> _What is needed_:
Nothing but the lines from the first line of the material below through the line that holds "BRIEF EXPLANATION OF THE PROGRAM" should be set down, exactly and with pictures left out.

:: Data records ::

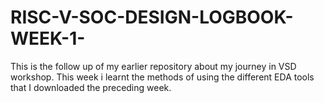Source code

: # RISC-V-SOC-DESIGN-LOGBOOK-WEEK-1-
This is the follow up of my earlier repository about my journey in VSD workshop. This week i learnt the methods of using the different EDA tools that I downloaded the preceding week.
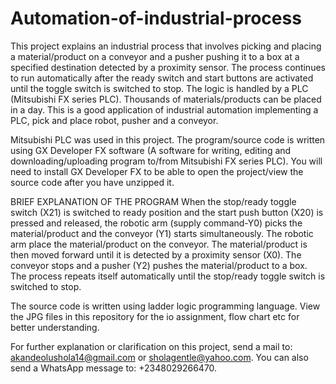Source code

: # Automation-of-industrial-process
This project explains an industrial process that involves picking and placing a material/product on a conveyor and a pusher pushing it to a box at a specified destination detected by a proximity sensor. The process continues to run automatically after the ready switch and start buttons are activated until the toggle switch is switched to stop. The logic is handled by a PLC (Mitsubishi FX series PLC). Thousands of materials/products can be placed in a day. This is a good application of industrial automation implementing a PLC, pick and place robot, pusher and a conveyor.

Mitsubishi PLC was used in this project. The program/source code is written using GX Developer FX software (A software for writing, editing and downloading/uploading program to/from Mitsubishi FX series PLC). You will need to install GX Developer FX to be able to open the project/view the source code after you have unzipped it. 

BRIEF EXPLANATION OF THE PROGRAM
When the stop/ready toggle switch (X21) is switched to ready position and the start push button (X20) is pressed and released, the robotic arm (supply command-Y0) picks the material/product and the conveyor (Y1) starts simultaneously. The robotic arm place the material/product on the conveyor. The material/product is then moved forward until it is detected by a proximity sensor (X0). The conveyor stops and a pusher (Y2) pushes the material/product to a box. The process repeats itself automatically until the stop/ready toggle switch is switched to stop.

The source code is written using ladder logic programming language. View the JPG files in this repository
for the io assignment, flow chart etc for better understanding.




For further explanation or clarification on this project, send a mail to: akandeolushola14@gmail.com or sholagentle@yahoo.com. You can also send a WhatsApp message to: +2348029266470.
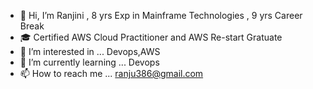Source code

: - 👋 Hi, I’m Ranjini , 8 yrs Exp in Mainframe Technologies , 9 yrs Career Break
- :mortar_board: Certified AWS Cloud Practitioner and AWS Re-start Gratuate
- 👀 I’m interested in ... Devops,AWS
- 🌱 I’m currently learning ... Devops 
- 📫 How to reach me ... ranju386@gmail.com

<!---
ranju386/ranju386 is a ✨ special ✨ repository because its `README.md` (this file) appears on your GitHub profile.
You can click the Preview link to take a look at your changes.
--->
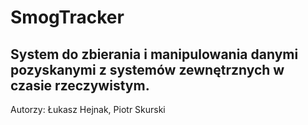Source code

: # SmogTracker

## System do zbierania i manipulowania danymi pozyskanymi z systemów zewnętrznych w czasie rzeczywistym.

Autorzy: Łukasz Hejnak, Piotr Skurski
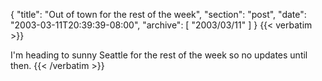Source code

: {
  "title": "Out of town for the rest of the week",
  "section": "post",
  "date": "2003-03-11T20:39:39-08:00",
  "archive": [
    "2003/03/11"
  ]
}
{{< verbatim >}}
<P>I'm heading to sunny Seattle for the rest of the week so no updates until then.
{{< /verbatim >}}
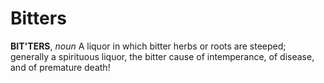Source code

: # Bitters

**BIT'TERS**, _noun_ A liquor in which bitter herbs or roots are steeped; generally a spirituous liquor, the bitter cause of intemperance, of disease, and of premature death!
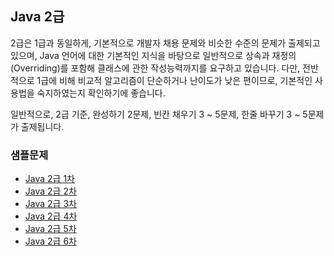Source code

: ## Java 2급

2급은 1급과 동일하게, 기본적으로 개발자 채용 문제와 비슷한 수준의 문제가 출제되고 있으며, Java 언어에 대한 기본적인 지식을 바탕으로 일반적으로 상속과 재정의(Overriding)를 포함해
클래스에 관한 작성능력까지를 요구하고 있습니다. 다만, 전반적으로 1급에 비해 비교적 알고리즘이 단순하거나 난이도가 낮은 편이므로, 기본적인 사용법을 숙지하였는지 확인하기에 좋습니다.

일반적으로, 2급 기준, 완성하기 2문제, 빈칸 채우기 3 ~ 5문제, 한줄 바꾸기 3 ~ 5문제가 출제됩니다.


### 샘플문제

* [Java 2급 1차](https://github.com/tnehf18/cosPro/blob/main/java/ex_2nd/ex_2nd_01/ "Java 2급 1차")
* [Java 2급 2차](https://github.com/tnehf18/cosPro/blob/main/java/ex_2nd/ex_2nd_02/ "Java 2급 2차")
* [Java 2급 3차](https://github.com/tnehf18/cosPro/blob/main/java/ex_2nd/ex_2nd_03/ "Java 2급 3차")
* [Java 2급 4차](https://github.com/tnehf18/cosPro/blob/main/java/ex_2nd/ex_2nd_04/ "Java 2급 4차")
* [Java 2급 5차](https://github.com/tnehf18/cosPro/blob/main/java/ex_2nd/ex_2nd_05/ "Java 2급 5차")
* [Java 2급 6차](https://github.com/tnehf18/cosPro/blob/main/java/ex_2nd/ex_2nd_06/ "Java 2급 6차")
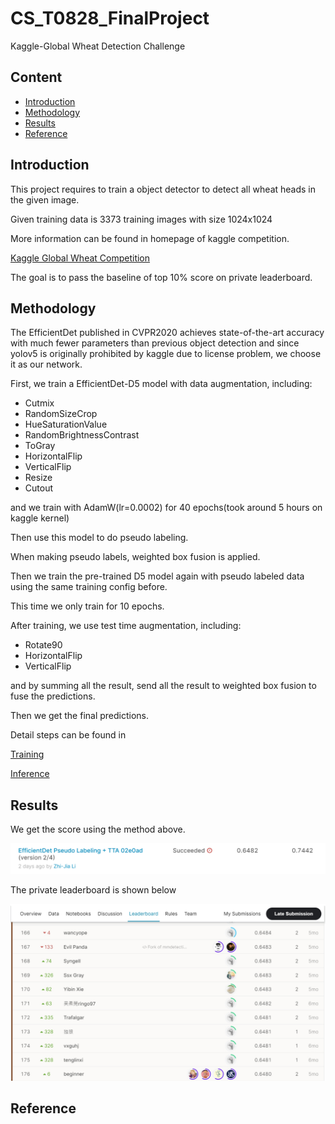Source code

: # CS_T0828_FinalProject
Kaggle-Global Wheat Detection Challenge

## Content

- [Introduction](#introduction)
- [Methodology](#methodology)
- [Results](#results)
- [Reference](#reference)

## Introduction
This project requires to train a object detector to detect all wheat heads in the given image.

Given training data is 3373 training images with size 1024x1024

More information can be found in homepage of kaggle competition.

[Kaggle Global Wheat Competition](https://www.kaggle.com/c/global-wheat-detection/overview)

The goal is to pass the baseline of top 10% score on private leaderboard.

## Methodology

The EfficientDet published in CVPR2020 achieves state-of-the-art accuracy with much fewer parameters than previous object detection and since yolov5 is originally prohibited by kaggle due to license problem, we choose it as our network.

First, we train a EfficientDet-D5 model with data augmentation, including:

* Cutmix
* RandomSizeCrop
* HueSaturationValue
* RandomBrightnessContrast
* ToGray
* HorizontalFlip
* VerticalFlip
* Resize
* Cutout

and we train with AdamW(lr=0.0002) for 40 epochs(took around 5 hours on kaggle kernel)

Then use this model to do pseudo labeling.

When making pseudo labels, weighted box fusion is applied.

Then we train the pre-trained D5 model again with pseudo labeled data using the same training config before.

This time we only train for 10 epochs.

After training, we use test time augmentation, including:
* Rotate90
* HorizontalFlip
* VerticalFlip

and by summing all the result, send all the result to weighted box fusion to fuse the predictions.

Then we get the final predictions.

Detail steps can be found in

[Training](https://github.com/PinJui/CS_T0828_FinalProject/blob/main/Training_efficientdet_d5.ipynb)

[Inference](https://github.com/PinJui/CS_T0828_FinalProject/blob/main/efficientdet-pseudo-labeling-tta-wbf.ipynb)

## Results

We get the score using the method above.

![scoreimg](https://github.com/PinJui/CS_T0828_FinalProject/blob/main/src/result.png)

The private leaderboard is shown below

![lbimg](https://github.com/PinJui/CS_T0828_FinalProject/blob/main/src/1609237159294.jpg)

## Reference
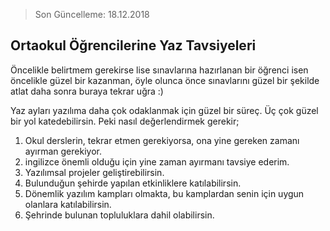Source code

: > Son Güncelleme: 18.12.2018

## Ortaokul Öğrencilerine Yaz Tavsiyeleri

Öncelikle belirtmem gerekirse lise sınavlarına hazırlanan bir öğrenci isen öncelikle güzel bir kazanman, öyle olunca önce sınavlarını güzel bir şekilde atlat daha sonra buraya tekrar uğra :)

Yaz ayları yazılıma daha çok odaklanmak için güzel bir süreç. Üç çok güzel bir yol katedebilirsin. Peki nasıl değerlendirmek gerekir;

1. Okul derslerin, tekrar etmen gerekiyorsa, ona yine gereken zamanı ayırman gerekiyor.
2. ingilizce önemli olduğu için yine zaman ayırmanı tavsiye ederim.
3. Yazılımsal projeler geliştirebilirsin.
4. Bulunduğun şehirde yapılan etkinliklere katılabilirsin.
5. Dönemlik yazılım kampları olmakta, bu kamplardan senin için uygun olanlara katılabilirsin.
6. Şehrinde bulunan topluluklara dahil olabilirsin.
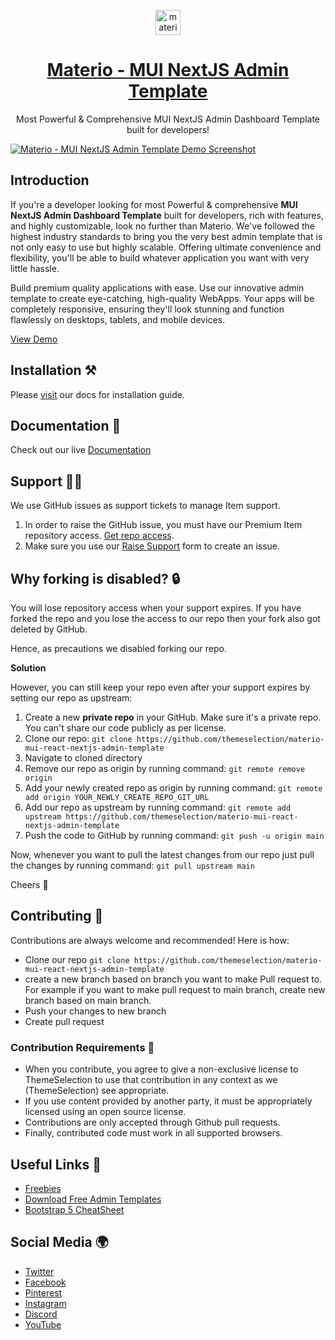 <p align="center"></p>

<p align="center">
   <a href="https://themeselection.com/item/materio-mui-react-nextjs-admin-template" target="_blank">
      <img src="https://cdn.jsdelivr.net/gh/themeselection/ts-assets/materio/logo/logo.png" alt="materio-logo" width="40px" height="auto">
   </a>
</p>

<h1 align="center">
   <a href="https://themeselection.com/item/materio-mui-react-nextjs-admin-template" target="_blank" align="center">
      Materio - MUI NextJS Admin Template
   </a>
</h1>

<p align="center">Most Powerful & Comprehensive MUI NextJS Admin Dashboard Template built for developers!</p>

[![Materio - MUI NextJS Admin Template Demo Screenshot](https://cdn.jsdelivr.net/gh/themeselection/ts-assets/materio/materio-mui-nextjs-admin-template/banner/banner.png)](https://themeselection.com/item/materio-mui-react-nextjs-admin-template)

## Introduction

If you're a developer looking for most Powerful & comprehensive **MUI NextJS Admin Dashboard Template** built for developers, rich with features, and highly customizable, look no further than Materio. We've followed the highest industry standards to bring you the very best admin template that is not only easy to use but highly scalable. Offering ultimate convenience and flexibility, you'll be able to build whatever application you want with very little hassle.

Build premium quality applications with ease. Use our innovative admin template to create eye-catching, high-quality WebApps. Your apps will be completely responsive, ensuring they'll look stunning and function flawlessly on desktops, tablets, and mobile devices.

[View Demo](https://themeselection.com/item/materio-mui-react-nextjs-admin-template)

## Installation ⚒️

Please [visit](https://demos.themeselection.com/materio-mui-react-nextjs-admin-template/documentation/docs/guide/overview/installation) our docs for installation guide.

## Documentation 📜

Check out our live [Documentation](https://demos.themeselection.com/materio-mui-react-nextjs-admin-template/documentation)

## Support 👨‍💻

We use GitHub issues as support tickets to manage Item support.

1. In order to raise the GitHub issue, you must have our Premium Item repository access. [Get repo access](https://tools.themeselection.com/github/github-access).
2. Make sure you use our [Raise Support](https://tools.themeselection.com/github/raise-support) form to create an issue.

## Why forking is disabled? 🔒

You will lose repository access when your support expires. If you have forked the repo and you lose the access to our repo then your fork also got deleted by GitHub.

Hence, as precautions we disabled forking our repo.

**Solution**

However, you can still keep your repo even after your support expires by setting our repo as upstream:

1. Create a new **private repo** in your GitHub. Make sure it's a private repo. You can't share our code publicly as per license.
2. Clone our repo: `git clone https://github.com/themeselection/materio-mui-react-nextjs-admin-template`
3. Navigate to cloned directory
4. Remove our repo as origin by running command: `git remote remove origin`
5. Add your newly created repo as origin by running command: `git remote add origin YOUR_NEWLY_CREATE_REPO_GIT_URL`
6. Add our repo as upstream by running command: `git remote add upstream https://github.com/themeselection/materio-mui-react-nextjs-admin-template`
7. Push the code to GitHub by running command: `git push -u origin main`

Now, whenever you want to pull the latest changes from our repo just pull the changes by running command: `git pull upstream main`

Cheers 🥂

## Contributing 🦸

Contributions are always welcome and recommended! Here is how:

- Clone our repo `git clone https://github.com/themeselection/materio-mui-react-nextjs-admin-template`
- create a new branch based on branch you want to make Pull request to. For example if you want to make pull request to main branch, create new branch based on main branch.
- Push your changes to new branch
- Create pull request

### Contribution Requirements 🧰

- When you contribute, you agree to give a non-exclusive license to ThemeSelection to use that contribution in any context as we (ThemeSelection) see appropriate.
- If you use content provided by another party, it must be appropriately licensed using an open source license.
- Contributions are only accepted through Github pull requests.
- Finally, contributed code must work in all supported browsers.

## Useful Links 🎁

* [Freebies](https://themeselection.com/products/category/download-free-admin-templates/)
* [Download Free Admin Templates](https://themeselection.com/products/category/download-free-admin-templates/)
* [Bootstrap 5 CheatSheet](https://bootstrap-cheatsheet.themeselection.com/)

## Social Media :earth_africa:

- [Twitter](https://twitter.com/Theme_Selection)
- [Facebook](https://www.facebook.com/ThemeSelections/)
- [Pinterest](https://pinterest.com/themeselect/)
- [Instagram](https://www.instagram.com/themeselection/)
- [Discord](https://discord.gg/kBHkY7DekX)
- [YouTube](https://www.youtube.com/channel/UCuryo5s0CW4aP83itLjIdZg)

:::

> _Reply_:
Source code

: # RISC-V-SOC-DESIGN-LOGBOOK-WEEK-1-
This is the follow up of my earlier repository about my journey in VSD workshop. This week i learnt the methods of using the different EDA tools that I downloaded the preceding week.
Source code

: # Automation-of-industrial-process
This project explains an industrial process that involves picking and placing a material/product on a conveyor and a pusher pushing it to a box at a specified destination detected by a proximity sensor. The process continues to run automatically after the ready switch and start buttons are activated until the toggle switch is switched to stop. The logic is handled by a PLC (Mitsubishi FX series PLC). Thousands of materials/products can be placed in a day. This is a good application of industrial automation implementing a PLC, pick and place robot, pusher and a conveyor.

Mitsubishi PLC was used in this project. The program/source code is written using GX Developer FX software (A software for writing, editing and downloading/uploading program to/from Mitsubishi FX series PLC). You will need to install GX Developer FX to be able to open the project/view the source code after you have unzipped it. 

BRIEF EXPLANATION OF THE PROGRAM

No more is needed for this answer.